Recuerdo nítidamente la explosión porque pensé que se había desplomado el ascensor del edificio en el que vivía en Barrio Norte y del que me había bajado un instante antes con las bolsas del supermercado. Bajé corriendo los 11 pisos, pensando que algo grave iba a suceder ahí mismo. Pero llegué a la planta baja y no había pasado nada. Con miedo a que el ascensor funcionara realmente mal, preferí subir por la escalera. Un rato después, la radio me dio la primera pista de lo que había sucedido a un kilómetro y medio de mi departamento. Y mientras muchos colegas corrían hacia Pasteur al 600, la sede de la mutual judía devastada, yo me olvidaba de que era mi día libre, y emprendía una caminata rápida a la Casa de Gobierno, donde estaba acreditada.

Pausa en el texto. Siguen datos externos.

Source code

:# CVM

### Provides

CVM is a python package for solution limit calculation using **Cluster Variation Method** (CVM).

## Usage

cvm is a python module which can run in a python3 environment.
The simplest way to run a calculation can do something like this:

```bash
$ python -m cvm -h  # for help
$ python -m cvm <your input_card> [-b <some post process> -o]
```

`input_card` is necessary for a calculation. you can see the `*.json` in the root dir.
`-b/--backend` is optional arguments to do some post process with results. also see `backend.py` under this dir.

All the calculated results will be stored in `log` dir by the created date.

En la medida en que aparecían los funcionarios, todo era una suma de conjeturas y aproximaciones a una verdad que 30 años después todavía no alcanza a llegar. Lo único concreto, con el pasar de las horas, era la cantidad de argentinos asesinados, 85, y de heridos, 300. El operativo desplegado para rescatarlos. La gente que buscaba a sus familiares, a sus amigos. Los espontáneos que llegaban al cordón de seguridad para dar una mano en lo que fuera posible.
Cuando comenzaron a conocerse las identidades de los fallecidos, hubo uno que me derrumbó por completo: Sebastián Barrientos, 5 años. Un niño que junto con su mamá pasaba por la calle Pasteur de camino de regreso a su casa, en Villa Bosch, un punto del conurbano bastante desconocido para el público, pero que para mí significaban la infancia y la adolescencia. La escuela primaria, la plaza, los paseos en bici, los amigos de la cuadra disfrutando de la vereda sin preocupaciones. De golpe, Villa Bosch se enlutaba por la tragedia. El atentado más grave sufrido por la Argentina, tenía una víctima: el de menor edad entre los asesinados, y que vivía a pocas cuadras de la casa de mis padres.

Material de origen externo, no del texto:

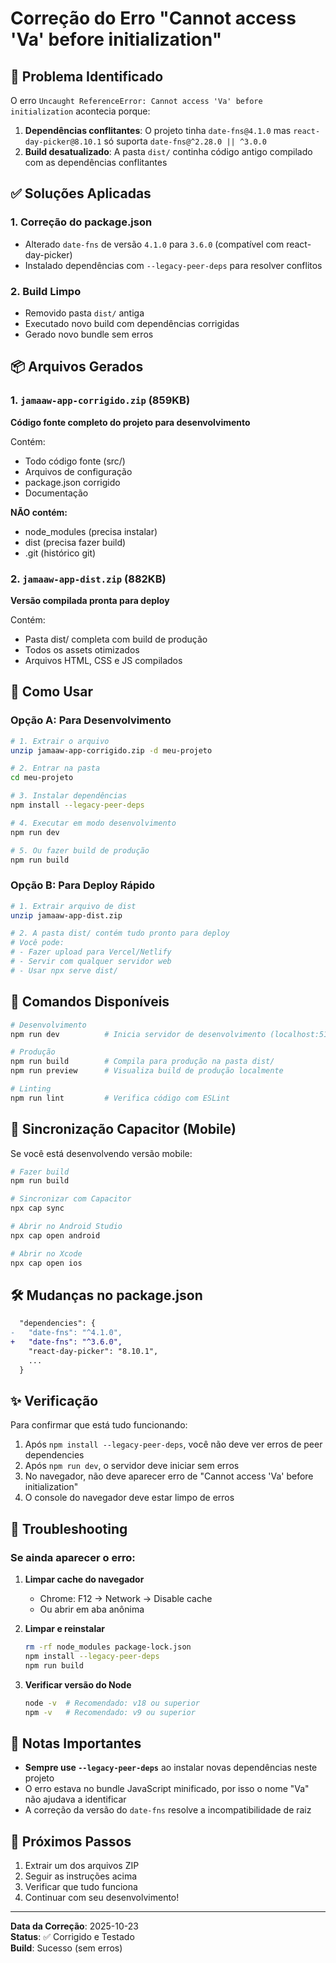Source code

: # Correção do Erro "Cannot access 'Va' before initialization"

## 🔴 Problema Identificado

O erro `Uncaught ReferenceError: Cannot access 'Va' before initialization` acontecia porque:

1. **Dependências conflitantes**: O projeto tinha `date-fns@4.1.0` mas `react-day-picker@8.10.1` só suporta `date-fns@^2.28.0 || ^3.0.0`
2. **Build desatualizado**: A pasta `dist/` continha código antigo compilado com as dependências conflitantes

## ✅ Soluções Aplicadas

### 1. Correção do package.json
- Alterado `date-fns` de versão `4.1.0` para `3.6.0` (compatível com react-day-picker)
- Instalado dependências com `--legacy-peer-deps` para resolver conflitos

### 2. Build Limpo
- Removido pasta `dist/` antiga
- Executado novo build com dependências corrigidas
- Gerado novo bundle sem erros

## 📦 Arquivos Gerados

### 1. `jamaaw-app-corrigido.zip` (859KB)
**Código fonte completo do projeto para desenvolvimento**

Contém:
- Todo código fonte (src/)
- Arquivos de configuração
- package.json corrigido
- Documentação

**NÃO contém:**
- node_modules (precisa instalar)
- dist (precisa fazer build)
- .git (histórico git)

### 2. `jamaaw-app-dist.zip` (882KB)
**Versão compilada pronta para deploy**

Contém:
- Pasta dist/ completa com build de produção
- Todos os assets otimizados
- Arquivos HTML, CSS e JS compilados

## 🚀 Como Usar

### Opção A: Para Desenvolvimento

```bash
# 1. Extrair o arquivo
unzip jamaaw-app-corrigido.zip -d meu-projeto

# 2. Entrar na pasta
cd meu-projeto

# 3. Instalar dependências
npm install --legacy-peer-deps

# 4. Executar em modo desenvolvimento
npm run dev

# 5. Ou fazer build de produção
npm run build
```

### Opção B: Para Deploy Rápido

```bash
# 1. Extrair arquivo de dist
unzip jamaaw-app-dist.zip

# 2. A pasta dist/ contém tudo pronto para deploy
# Você pode:
# - Fazer upload para Vercel/Netlify
# - Servir com qualquer servidor web
# - Usar npx serve dist/
```

## 🔧 Comandos Disponíveis

```bash
# Desenvolvimento
npm run dev          # Inicia servidor de desenvolvimento (localhost:5173)

# Produção
npm run build        # Compila para produção na pasta dist/
npm run preview      # Visualiza build de produção localmente

# Linting
npm run lint         # Verifica código com ESLint
```

## 📱 Sincronização Capacitor (Mobile)

Se você está desenvolvendo versão mobile:

```bash
# Fazer build
npm run build

# Sincronizar com Capacitor
npx cap sync

# Abrir no Android Studio
npx cap open android

# Abrir no Xcode
npx cap open ios
```

## 🛠️ Mudanças no package.json

```diff
  "dependencies": {
-   "date-fns": "^4.1.0",
+   "date-fns": "^3.6.0",
    "react-day-picker": "8.10.1",
    ...
  }
```

## ✨ Verificação

Para confirmar que está tudo funcionando:

1. Após `npm install --legacy-peer-deps`, você não deve ver erros de peer dependencies
2. Após `npm run dev`, o servidor deve iniciar sem erros
3. No navegador, não deve aparecer erro de "Cannot access 'Va' before initialization"
4. O console do navegador deve estar limpo de erros

## 🐛 Troubleshooting

### Se ainda aparecer o erro:

1. **Limpar cache do navegador**
   - Chrome: F12 → Network → Disable cache
   - Ou abrir em aba anônima

2. **Limpar e reinstalar**
   ```bash
   rm -rf node_modules package-lock.json
   npm install --legacy-peer-deps
   npm run build
   ```

3. **Verificar versão do Node**
   ```bash
   node -v  # Recomendado: v18 ou superior
   npm -v   # Recomendado: v9 ou superior
   ```

## 📝 Notas Importantes

- **Sempre use `--legacy-peer-deps`** ao instalar novas dependências neste projeto
- O erro estava no bundle JavaScript minificado, por isso o nome "Va" não ajudava a identificar
- A correção da versão do `date-fns` resolve a incompatibilidade de raiz

## 🎯 Próximos Passos

1. Extrair um dos arquivos ZIP
2. Seguir as instruções acima
3. Verificar que tudo funciona
4. Continuar com seu desenvolvimento!

---

**Data da Correção**: 2025-10-23  
**Status**: ✅ Corrigido e Testado  
**Build**: Sucesso (sem erros)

Esa jornada y muchísimas de las siguientes fueron de una vorágine indescriptible por la cantidad de información que había que chequear y escribir. No había mucho tiempo para lágrimas. Varias semanas después, en el primer lunes libre, volví a mi barrio y ya no era el mismo. Todos hablaban más bajo en los negocios y en las veredas. Sobrevolaba la tragedia, aunque nadie le ponía nombre propio. Sebastián era para muchos “el chiquito que murió en el atentado a la AMIA”.
No me atreví a pasar delante de su casa. Ni lo hice en estos 30 años, aunque con mucha frecuencia vuelvo a mi barrio de la infancia. Invariablemente al llegar a la estación José María Bosch, del tren Urquiza, pienso en esa mañana en que una bomba le arrancó la infancia a Sebastián, y quedó congelado en sus cinco años en una de las fotos de las víctimas que volvemos a ver cada 18 de julio en los homenajes. No puedo evitar la angustia y la impotencia porque aún no hay plena justicia sobre el atentado. Nadie ha pagado por tanta atrocidad.

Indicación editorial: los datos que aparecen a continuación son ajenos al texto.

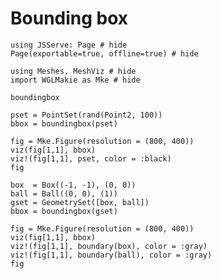 # Bounding box

```@example boundingbox
using JSServe: Page # hide
Page(exportable=true, offline=true) # hide
```

```@example boundingbox
using Meshes, MeshViz # hide
import WGLMakie as Mke # hide
```

```@docs
boundingbox
```

```@example boundingbox
pset = PointSet(rand(Point2, 100))
bbox = boundingbox(pset)

fig = Mke.Figure(resolution = (800, 400))
viz(fig[1,1], bbox)
viz!(fig[1,1], pset, color = :black)
fig
```

```@example boundingbox
box  = Box((-1, -1), (0, 0))
ball = Ball((0, 0), (1))
gset = GeometrySet([box, ball])
bbox = boundingbox(gset)

fig = Mke.Figure(resolution = (800, 400))
viz(fig[1,1], bbox)
viz!(fig[1,1], boundary(box), color = :gray)
viz!(fig[1,1], boundary(ball), color = :gray)
fig
```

Los lectores podrían suponer que el periodismo está curtido y no mira para atrás con sentimientos los hechos que conmocionan a una sociedad. Sino que, en cada aniversario, se busca un enfoque distinto para contar el mismo episodio. Una historia que se conoció mucho después del horror. Una novedad judicial que se espera desde el instante mismo de la tragedia y que no llega nunca. Una postura única del Estado frente a la tragedia. Luz frente a tanta oscuridad. Sin embargo, hay episodios que no dejan de rondarnos por la cabeza.
Este 18 de julio, mientras los colegas estaban atentos a las palabras de los políticos y de la justicia sobre los 30 años del atentado, el número “redondo” que concitó la atención de la sociedad y del periodismo, volví a la estación del tren. Me quedé un rato largo mirando la expresión de los pasajeros que subían a la formación rumbo a Lacroze. Aunque cerca hay una estatua de una tortuga Ninja, personaje amado por Sebastián, y erigido para recordarlo, era una mañana igual a todas. Sebastián tendría que haber cumplido ya 35 años. La tortuga Ninja tendría que ser parte de sus recuerdos de la infancia, pero un atentado puso patas para arriba el destino y lo congeló en una sonrisa para siempre. Y yo lo volví a llorar como cada 18 de julio y como cada vez que visito mi barrio de la infancia.